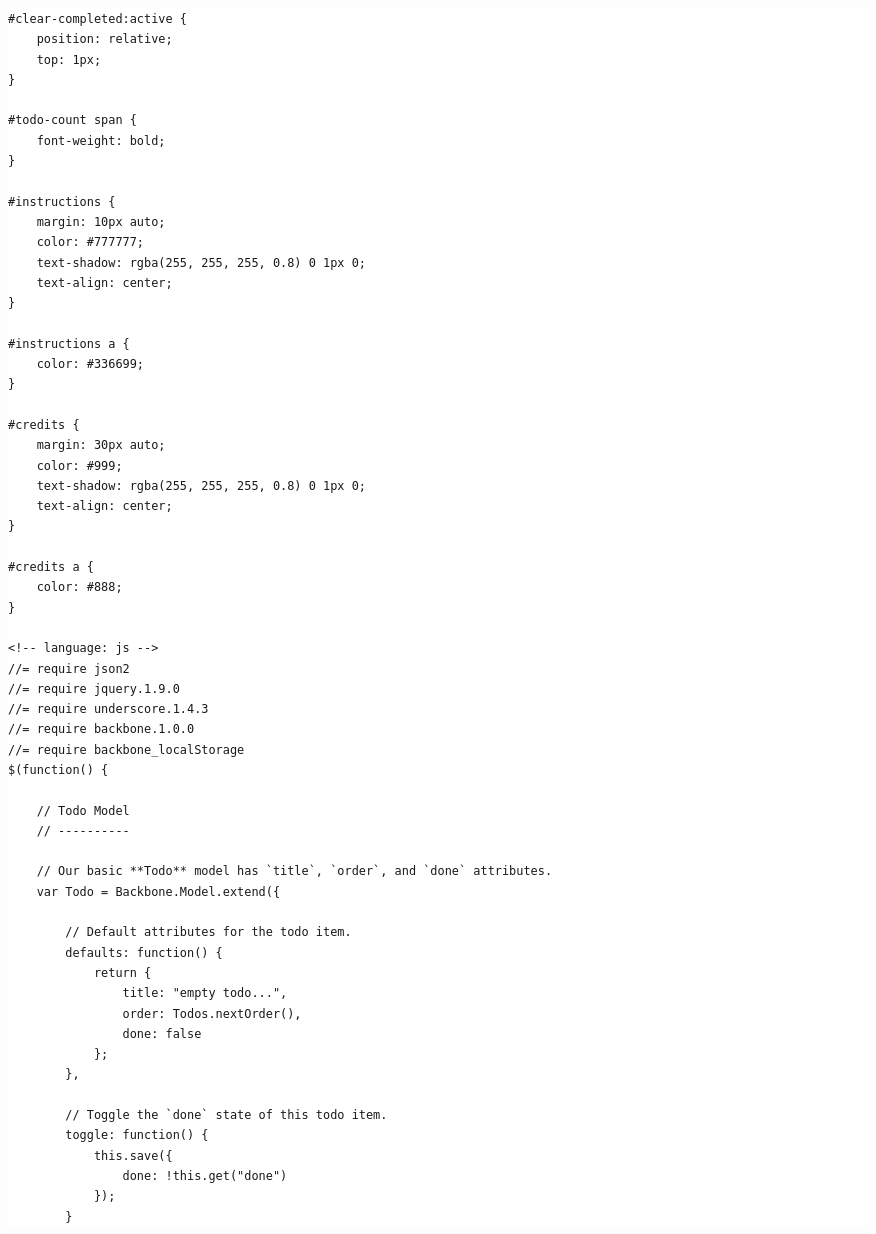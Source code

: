     #clear-completed:active {
        position: relative;
        top: 1px;
    }

    #todo-count span {
        font-weight: bold;
    }

    #instructions {
        margin: 10px auto;
        color: #777777;
        text-shadow: rgba(255, 255, 255, 0.8) 0 1px 0;
        text-align: center;
    }

    #instructions a {
        color: #336699;
    }

    #credits {
        margin: 30px auto;
        color: #999;
        text-shadow: rgba(255, 255, 255, 0.8) 0 1px 0;
        text-align: center;
    }

    #credits a {
        color: #888;
    }

    <!-- language: js -->
    //= require json2
    //= require jquery.1.9.0
    //= require underscore.1.4.3
    //= require backbone.1.0.0
    //= require backbone_localStorage
    $(function() {

        // Todo Model
        // ----------

        // Our basic **Todo** model has `title`, `order`, and `done` attributes.
        var Todo = Backbone.Model.extend({

            // Default attributes for the todo item.
            defaults: function() {
                return {
                    title: "empty todo...",
                    order: Todos.nextOrder(),
                    done: false
                };
            },

            // Toggle the `done` state of this todo item.
            toggle: function() {
                this.save({
                    done: !this.get("done")
                });
            }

---

About this exercise: Across the listing, how many lines hold "function"? The answer must be the number only.

Response to the task: 3